▸ **Work task**: This calls for a word-for-word copy of all the data, with each picture removed.

[Study material]

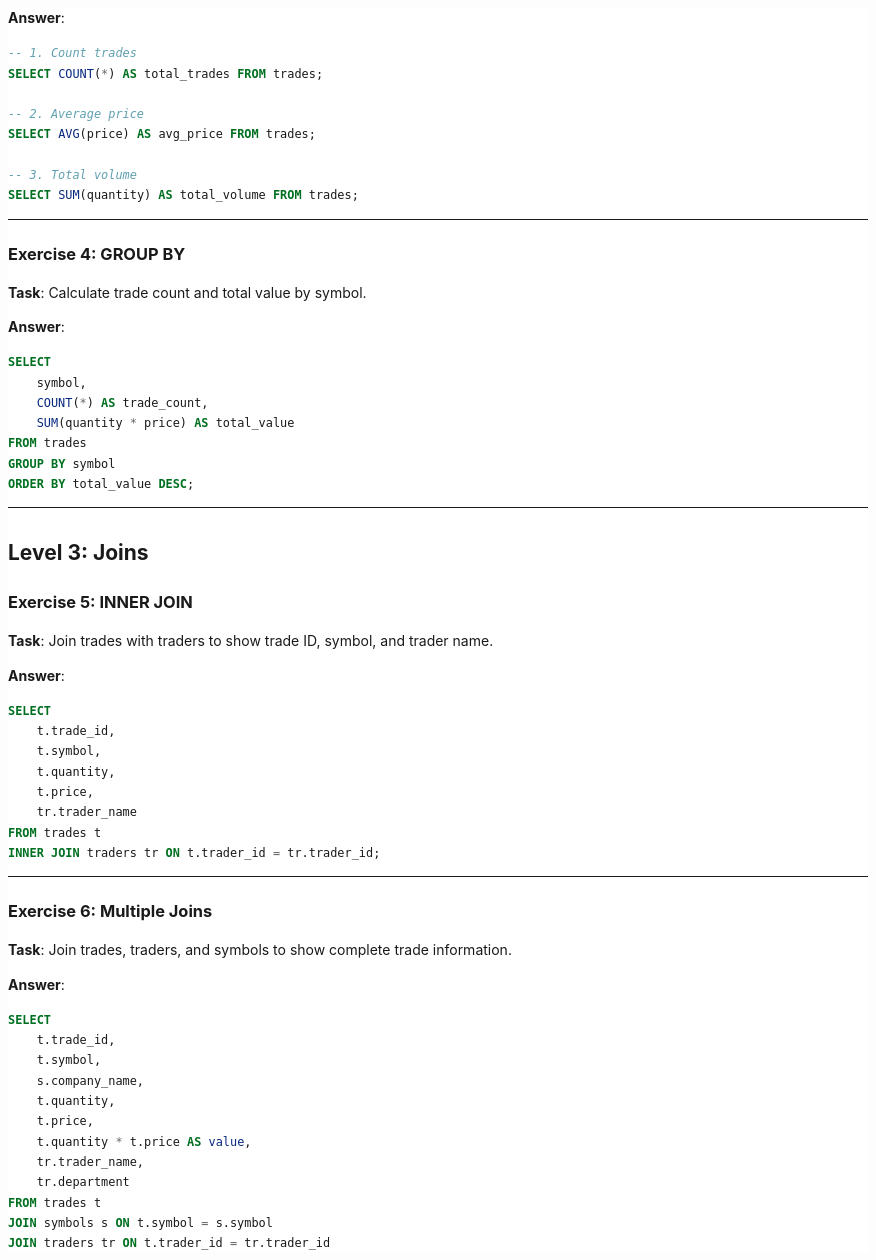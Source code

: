 **Answer**:
```sql
-- 1. Count trades
SELECT COUNT(*) AS total_trades FROM trades;

-- 2. Average price
SELECT AVG(price) AS avg_price FROM trades;

-- 3. Total volume
SELECT SUM(quantity) AS total_volume FROM trades;
```

---

### Exercise 4: GROUP BY
**Task**: Calculate trade count and total value by symbol.

**Answer**:
```sql
SELECT 
    symbol,
    COUNT(*) AS trade_count,
    SUM(quantity * price) AS total_value
FROM trades
GROUP BY symbol
ORDER BY total_value DESC;
```

---

## Level 3: Joins

### Exercise 5: INNER JOIN
**Task**: Join trades with traders to show trade ID, symbol, and trader name.

**Answer**:
```sql
SELECT 
    t.trade_id,
    t.symbol,
    t.quantity,
    t.price,
    tr.trader_name
FROM trades t
INNER JOIN traders tr ON t.trader_id = tr.trader_id;
```

---

### Exercise 6: Multiple Joins
**Task**: Join trades, traders, and symbols to show complete trade information.

**Answer**:
```sql
SELECT 
    t.trade_id,
    t.symbol,
    s.company_name,
    t.quantity,
    t.price,
    t.quantity * t.price AS value,
    tr.trader_name,
    tr.department
FROM trades t
JOIN symbols s ON t.symbol = s.symbol
JOIN traders tr ON t.trader_id = tr.trader_id
```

[/Study material]

▸ **Your solution**:
Source code

: **Answer**:
```sql
-- 1. Count trades
SELECT COUNT(*) AS total_trades FROM trades;

-- 2. Average price
SELECT AVG(price) AS avg_price FROM trades;

-- 3. Total volume
SELECT SUM(quantity) AS total_volume FROM trades;
```

---

### Exercise 4: GROUP BY
**Task**: Calculate trade count and total value by symbol.

**Answer**:
```sql
SELECT 
    symbol,
    COUNT(*) AS trade_count,
    SUM(quantity * price) AS total_value
FROM trades
GROUP BY symbol
ORDER BY total_value DESC;
```

---

## Level 3: Joins

### Exercise 5: INNER JOIN
**Task**: Join trades with traders to show trade ID, symbol, and trader name.

**Answer**:
```sql
SELECT 
    t.trade_id,
    t.symbol,
    t.quantity,
    t.price,
    tr.trader_name
FROM trades t
INNER JOIN traders tr ON t.trader_id = tr.trader_id;
```

---

### Exercise 6: Multiple Joins
**Task**: Join trades, traders, and symbols to show complete trade information.

**Answer**:
```sql
SELECT 
    t.trade_id,
    t.symbol,
    s.company_name,
    t.quantity,
    t.price,
    t.quantity * t.price AS value,
    tr.trader_name,
    tr.department
FROM trades t
JOIN symbols s ON t.symbol = s.symbol
JOIN traders tr ON t.trader_id = tr.trader_id
```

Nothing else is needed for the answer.